EXERCISE AIM: Would you please copy each line of the data in which the string "yang" occurs?

(Rendered images with source text)
------------

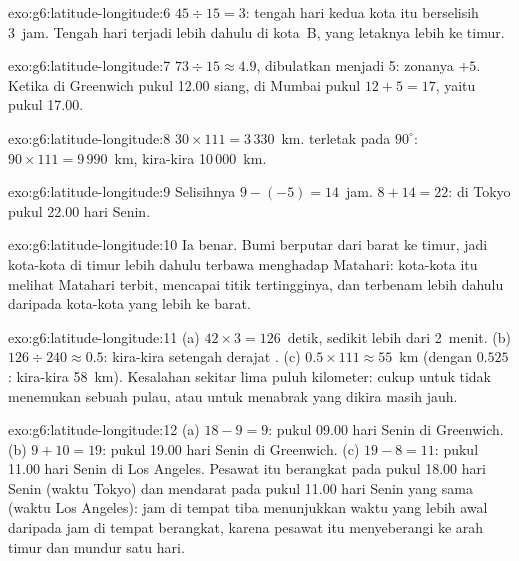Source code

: \begin{solution}{exo:g6:latitude-longitude:6}
$45 \div 15 = 3$: tengah hari kedua kota itu berselisih 3~jam. Tengah hari
terjadi lebih dahulu di kota~B, yang letaknya lebih ke timur.
\end{solution}

\begin{solution}{exo:g6:latitude-longitude:7}
$73 \div 15 \approx 4.9$, dibulatkan menjadi 5: zonanya $+5$. Ketika di
Greenwich pukul 12.00 siang, di Mumbai pukul $12 + 5 = 17$, yaitu pukul
17.00.
\end{solution}

\begin{solution}{exo:g6:latitude-longitude:8}
$30 \times 111 = 3\,330$~km.  terletak pada $90^\circ$:
$90 \times 111 = 9\,990$~km, kira-kira 10\,000~km.
\end{solution}

\begin{solution}{exo:g6:latitude-longitude:9}
Selisihnya $9 - (-5) = 14$~jam. $8 + 14 = 22$: di Tokyo pukul 22.00 hari
Senin.
\end{solution}

\begin{solution}{exo:g6:latitude-longitude:10}
Ia benar. Bumi berputar dari barat ke timur, jadi kota-kota di timur lebih
dahulu terbawa menghadap Matahari: kota-kota itu melihat Matahari terbit,
mencapai titik tertingginya, dan terbenam lebih dahulu daripada kota-kota
yang lebih ke barat.
\end{solution}

\begin{solution}{exo:g6:latitude-longitude:11}
(a) $42 \times 3 = 126$~detik, sedikit lebih dari 2~menit. (b)
$126 \div 240 \approx 0.5$: kira-kira setengah derajat . (c)
$0.5 \times 111 \approx 55$~km (dengan $0.525$: kira-kira 58~km). Kesalahan
sekitar lima puluh kilometer: cukup untuk tidak menemukan sebuah pulau,
atau untuk menabrak  yang dikira masih jauh.
\end{solution}

\begin{solution}{exo:g6:latitude-longitude:12}
(a) $18 - 9 = 9$: pukul 09.00 hari Senin di Greenwich. (b) $9 + 10 = 19$:
pukul 19.00 hari Senin di Greenwich. (c) $19 - 8 = 11$: pukul 11.00 hari
Senin di Los Angeles. Pesawat itu berangkat pada pukul 18.00 hari Senin
(waktu Tokyo) dan mendarat pada pukul 11.00 hari Senin yang sama (waktu Los
Angeles): jam di tempat tiba menunjukkan waktu yang lebih awal daripada jam
di tempat berangkat, karena pesawat itu menyeberangi  ke
arah timur dan mundur satu hari.
\end{solution}

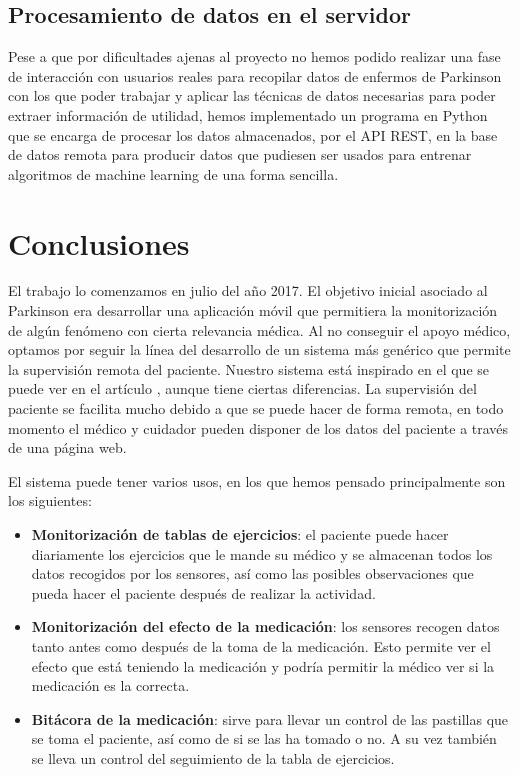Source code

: \documentclass[11pt,spanish]{article}
\begin{document}
\subsection{Procesamiento de datos en el servidor}

Pese a que por dificultades ajenas al proyecto no hemos podido realizar una fase de interacción con usuarios reales para recopilar datos de enfermos de Parkinson con los que poder trabajar y aplicar las técnicas de datos necesarias para poder extraer información de utilidad, hemos implementado un programa en Python que se encarga de procesar los datos almacenados, por el API REST, en la base de datos remota para producir datos que pudiesen ser usados para entrenar algoritmos de machine learning de una forma sencilla.
\newpage

\section{Conclusiones}
El trabajo lo comenzamos en julio del año 2017. El objetivo inicial asociado al Parkinson era desarrollar una aplicación móvil que permitiera la monitorización de algún fenómeno con cierta relevancia médica. Al no conseguir el apoyo médico, optamos por seguir la línea del desarrollo de un sistema más genérico que permite la supervisión remota del paciente. Nuestro sistema está inspirado en el que se puede ver en el artículo \cite{resumen1}, aunque tiene ciertas diferencias. La supervisión del paciente se facilita mucho debido a que se puede hacer de forma remota, en todo momento el médico y cuidador pueden disponer de los datos del paciente a través de una página web.
\newline

El sistema puede tener varios usos, en los que hemos pensado principalmente son los siguientes:

\begin{itemize}
	\item {\bf Monitorización de tablas de ejercicios}: el paciente puede hacer diariamente los ejercicios que le mande su médico y se almacenan todos los datos recogidos por los sensores, así como las posibles observaciones que pueda hacer el paciente después de realizar la actividad.
    \item {\bf Monitorización del efecto de la medicación}: los sensores recogen datos tanto antes como después de la toma de la medicación. Esto permite ver el efecto que está teniendo la medicación y podría permitir la médico ver si la medicación es la correcta.
    \item {\bf Bitácora de la medicación}: sirve para llevar un control de las pastillas que se toma el paciente, así como de si se las ha tomado o no. A su vez también se lleva un control del seguimiento de la tabla de ejercicios.
\end{itemize}
\end{document}
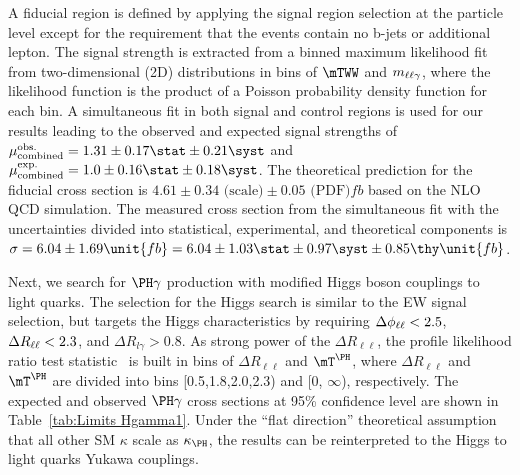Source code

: A fiducial region is defined by applying the signal region selection at the particle level except for the requirement that the events contain no b-jets or additional lepton. The signal strength is extracted from a binned maximum likelihood fit from two-dimensional (2D) distributions in bins of $\mTWW$ and $m_{\ell\ell\gamma}$, where the likelihood function is the product of a Poisson probability density function for each bin. A simultaneous fit in both signal and control regions is used for our results leading to the observed and expected signal strengths of $\mu^{\text{obs.}}_{\text{combined}}=1.31 \pm 0.17 \stat \pm 0.21 \syst$ and $\mu^{\text{exp.}}_{\text{combined}}=1.0 \pm 0.16 \stat \pm 0.18 \syst$. The theoretical prediction for the fiducial cross section is $4.61 \pm 0.34 \text{ (scale)} \pm 0.05 \text{ (PDF)} \unit{fb}$ based on the NLO QCD \MGvATNLO simulation. The measured cross section from the simultaneous fit with the uncertainties divided into statistical, experimental, and theoretical components is $\sigma = 6.04 \pm 1.69 \unit{fb} =6.04 \pm 1.03 \stat \pm 0.97 \syst \pm 0.85 \thy \unit{fb}$.

Next, we search for $\PH\gamma$ production with modified Higgs boson couplings to light quarks. The selection for the Higgs search is similar to the EW signal selection, but targets the Higgs characteristics by requiring $\Delta\phi_{\ell\ell}<2.5$, $\Delta R_{\ell\ell}<2.3$, and $\Delta R_{l\gamma} >0.8$. As strong power of the $\Delta R_{\ell\ell}$, the profile likelihood ratio test statistic~\cite{CMS-NOTE-2011-005} is built in bins of $\Delta R_{\ell\ell}$ and $\mTH$, where $\Delta R_{\ell\ell}$ and $\mTH$ are divided into bins [0.5,1.8,2.0,2.3) and [0, $\infty$), respectively. The expected and observed $\PH\gamma$ cross sections at 95\% confidence level are shown in Table~\ref{tab:Limits Hgamma1}. Under the “flat direction” theoretical assumption~\cite{PhysRevD.103.095023} that all other SM $\kappa$ scale as $\kappa_{\PH}$, the results can be reinterpreted to the Higgs to light quarks Yukawa couplings.%

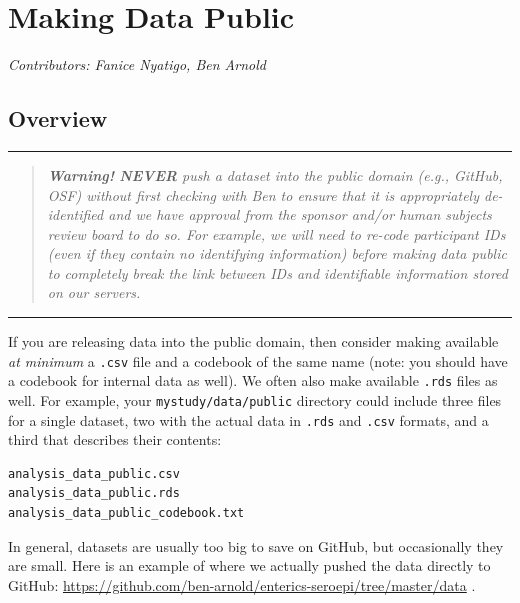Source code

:\documentclass[
]{book}
\begin{document}
\chapter{Making Data Public}\label{publicdata}

\emph{Contributors: Fanice Nyatigo, Ben Arnold}

\section{Overview}\label{overview-1}

\begin{center}\rule{0.5\linewidth}{0.5pt}\end{center}

\begin{quote}
\emph{\textbf{Warning! } \textbf{NEVER} push a dataset into the public domain (e.g., GitHub, OSF) without first checking with Ben to ensure that it is appropriately de-identified and we have approval from the sponsor and/or human subjects review board to do so. For example, we will need to re-code participant IDs (even if they contain no identifying information) before making data public to completely break the link between IDs and identifiable information stored on our servers. }
\end{quote}

\begin{center}\rule{0.5\linewidth}{0.5pt}\end{center}

If you are releasing data into the public domain, then consider making available \emph{at minimum} a \texttt{.csv} file and a codebook of the same name (note: you should have a codebook for internal data as well). We often also make available \texttt{.rds} files as well. For example, your \texttt{mystudy/data/public} directory could include three files for a single dataset, two with the actual data in \texttt{.rds} and \texttt{.csv} formats, and a third that describes their contents:

\begin{verbatim}
analysis_data_public.csv
analysis_data_public.rds
analysis_data_public_codebook.txt
\end{verbatim}

In general, datasets are usually too big to save on GitHub, but occasionally they are small. Here is an example of where we actually pushed the data directly to GitHub: \url{https://github.com/ben-arnold/enterics-seroepi/tree/master/data} .
\end{document}
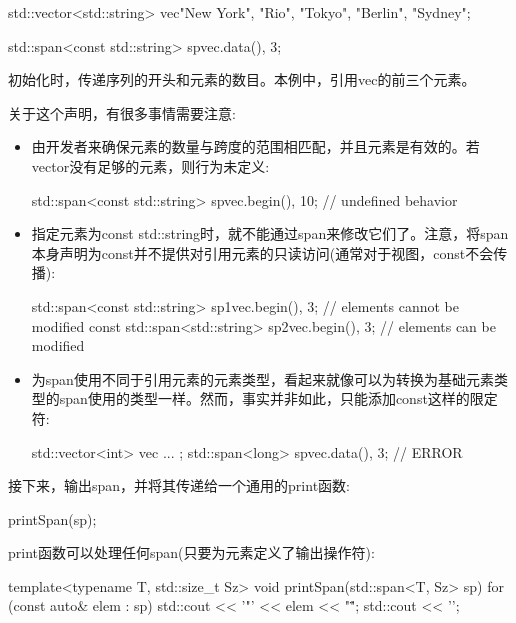 \begin{cpp}
std::vector<std::string> vec{"New York", "Rio", "Tokyo", "Berlin", "Sydney"};

std::span<const std::string> sp{vec.data(), 3};
\end{cpp}

初始化时，传递序列的开头和元素的数目。本例中，引用vec的前三个元素。

关于这个声明，有很多事情需要注意:

\begin{itemize}
\item
由开发者来确保元素的数量与跨度的范围相匹配，并且元素是有效的。若vector没有足够的元素，则行为未定义:

\begin{cpp}
std::span<const std::string> sp{vec.begin(), 10}; // undefined behavior
\end{cpp}

\item
指定元素为const std::string时，就不能通过span来修改它们了。注意，将span本身声明为const并不提供对引用元素的只读访问(通常对于视图，const不会传播):

\begin{cpp}
std::span<const std::string> sp1{vec.begin(), 3}; // elements cannot be modified
const std::span<std::string> sp2{vec.begin(), 3}; // elements can be modified
\end{cpp}

\item
为span使用不同于引用元素的元素类型，看起来就像可以为转换为基础元素类型的span使用的类型一样。然而，事实并非如此，只能添加const这样的限定符:

\begin{cpp}
std::vector<int> vec{ ... };
std::span<long> sp{vec.data(), 3}; // ERROR
\end{cpp}
\end{itemize}


接下来，输出span，并将其传递给一个通用的print函数:

\begin{cpp}
printSpan(sp);
\end{cpp}

print函数可以处理任何span(只要为元素定义了输出操作符):

\begin{cpp}
template<typename T, std::size_t Sz>
void printSpan(std::span<T, Sz> sp)
{
	for (const auto& elem : sp) {
		std::cout << '"' << elem << "\" ";
	}
	std::cout << '\n';
}
\end{cpp}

------------

WRITTEN SOLUTION:
terjadi lebih dahulu di kota~B, yang letaknya lebih ke timur.
yang lebih ke barat.
atau untuk menabrak  yang dikira masih jauh.
(waktu Tokyo) dan mendarat pada pukul 11.00 hari Senin yang sama (waktu Los
Angeles): jam di tempat tiba menunjukkan waktu yang lebih awal daripada jam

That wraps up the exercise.